CALIFORNIA
The Justice Department today released the terms of the Goldman Sachs $5 billion settlement in connection with the sale of residential mortgage-backed securities or RMBS from 2005 to 2007.
The settlement is part of a federal and state investigation into Goldman Sachs’ sale of mortgages contributed to a housing bubble and subsequent financial crisis, according to officials.
It is Goldman Sachs’ largest settlement.
“This resolution holds Goldman Sachs accountable for its serious misconduct in falsely assuring investors that securities it sold were backed by sound mortgages, when it knew that they were full of mortgages that were likely to fail,” said Acting Associate Attorney General Stuart F. Delery. “This $5 billion settlement includes a $1.8 billion commitment to help repair the damage to homeowners and communities that Goldman acknowledges resulted from its conduct, and it makes clear that no institution may inflict this type of harm on investors and the American public without serious consequences.”

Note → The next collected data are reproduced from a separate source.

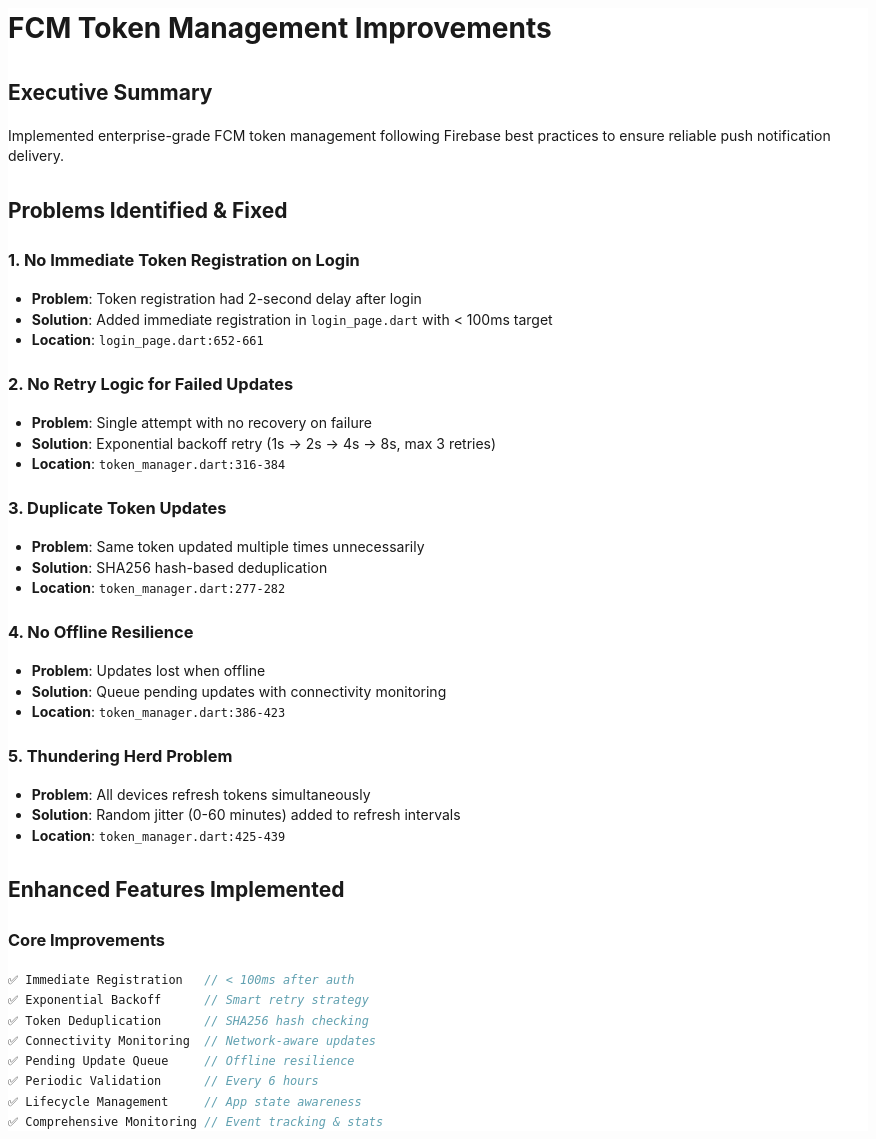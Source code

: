 # FCM Token Management Improvements

## Executive Summary
Implemented enterprise-grade FCM token management following Firebase best practices to ensure reliable push notification delivery.

## Problems Identified & Fixed

### 1. **No Immediate Token Registration on Login**
- **Problem**: Token registration had 2-second delay after login
- **Solution**: Added immediate registration in `login_page.dart` with < 100ms target
- **Location**: `login_page.dart:652-661`

### 2. **No Retry Logic for Failed Updates**
- **Problem**: Single attempt with no recovery on failure
- **Solution**: Exponential backoff retry (1s → 2s → 4s → 8s, max 3 retries)
- **Location**: `token_manager.dart:316-384`

### 3. **Duplicate Token Updates**
- **Problem**: Same token updated multiple times unnecessarily
- **Solution**: SHA256 hash-based deduplication
- **Location**: `token_manager.dart:277-282`

### 4. **No Offline Resilience**
- **Problem**: Updates lost when offline
- **Solution**: Queue pending updates with connectivity monitoring
- **Location**: `token_manager.dart:386-423`

### 5. **Thundering Herd Problem**
- **Problem**: All devices refresh tokens simultaneously
- **Solution**: Random jitter (0-60 minutes) added to refresh intervals
- **Location**: `token_manager.dart:425-439`

## Enhanced Features Implemented

### Core Improvements
```dart
✅ Immediate Registration   // < 100ms after auth
✅ Exponential Backoff      // Smart retry strategy
✅ Token Deduplication      // SHA256 hash checking
✅ Connectivity Monitoring  // Network-aware updates
✅ Pending Update Queue     // Offline resilience
✅ Periodic Validation      // Every 6 hours
✅ Lifecycle Management     // App state awareness
✅ Comprehensive Monitoring // Event tracking & stats
```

To read the details of the settlement signed today click here: Goldman Sachs.
The settlement spells out the terms. Goldman will pay $2.385 billion in a civil penalty under the Financial Institutions Reform, Recovery and Enforcement Act or FIRREA.
It also requires Goldman Sachs to provide $1.8 billion in other relief homeowners, distressed borrowers and affected communities, in the form of loan forgiveness along with paying for the financing of affordable housing.
Goldman will also pay $875 million to resolve federal and state claims.
“Today’s settlement is yet another acknowledgment by one of our leading financial institutions that it did not live up to the representations it made to investors about the products it was selling,” said U.S. Attorney Benjamin B. Wagner of California.
Adding, “Goldman’s conduct in exploiting the RMBS market contributed to an international financial crisis that people across the country, including many in the Eastern District of California, continue to struggle to recover from. I am gratified that this office has developed investigations, first against JPMorgan Chase and now against Goldman Sachs, that have led to significant civil settlements that hold bad actors in this market accountable. The results obtained by this office and other members of the RMBS Working Group continue to send a message to Wall Street that we remain committed to pursuing those responsible for the financial crisis.”
The settlement includes a statement of facts to which Goldman has agreed. It describes how Goldman made false and misleading representations to prospective investors about the “characteristics of the loans it securitized and the ways in which Goldman would protect investors” from harm.
To read the Statement of Facts in this case click here: Justice Department
“Goldman took $10 billion in TARP bailout funds knowing that it had fraudulently misrepresented to investors the quality of residential mortgages bundled into mortgage backed securities,” said Special Inspector General Christy Goldsmith Romero for TARP. “Many of these toxic securities were traded in a taxpayer funded bailout program that was designed to unlock frozen credit markets during the crisis. While crisis investigations take time, SIGTARP is committed to working with our law enforcement partners to protect taxpayers and bring accountability and justice.”
In a prepared statement earlier this year, Goldman Chairman and CEO Lloyd Blankfein said they were “pleased to have reached an agreement” and resolve the civil matter.
“Today’s settlement is another example of the department’s resolve to hold accountable those whose illegal conduct resulted in the financial crisis of 2008,” said Principal Deputy Assistant Attorney General Benjamin C. Mizer, head of the Justice Department’s Civil Division. “Viewed in conjunction with the previous multibillion-dollar recoveries that the department has obtained for similar conduct, this settlement demonstrates the pervasiveness of the banking industry’s fraudulent practices in selling RMBS, and the power of the Financial Institutions Reform, Recovery and Enforcement Act as a tool for combatting this type of wrongdoing.”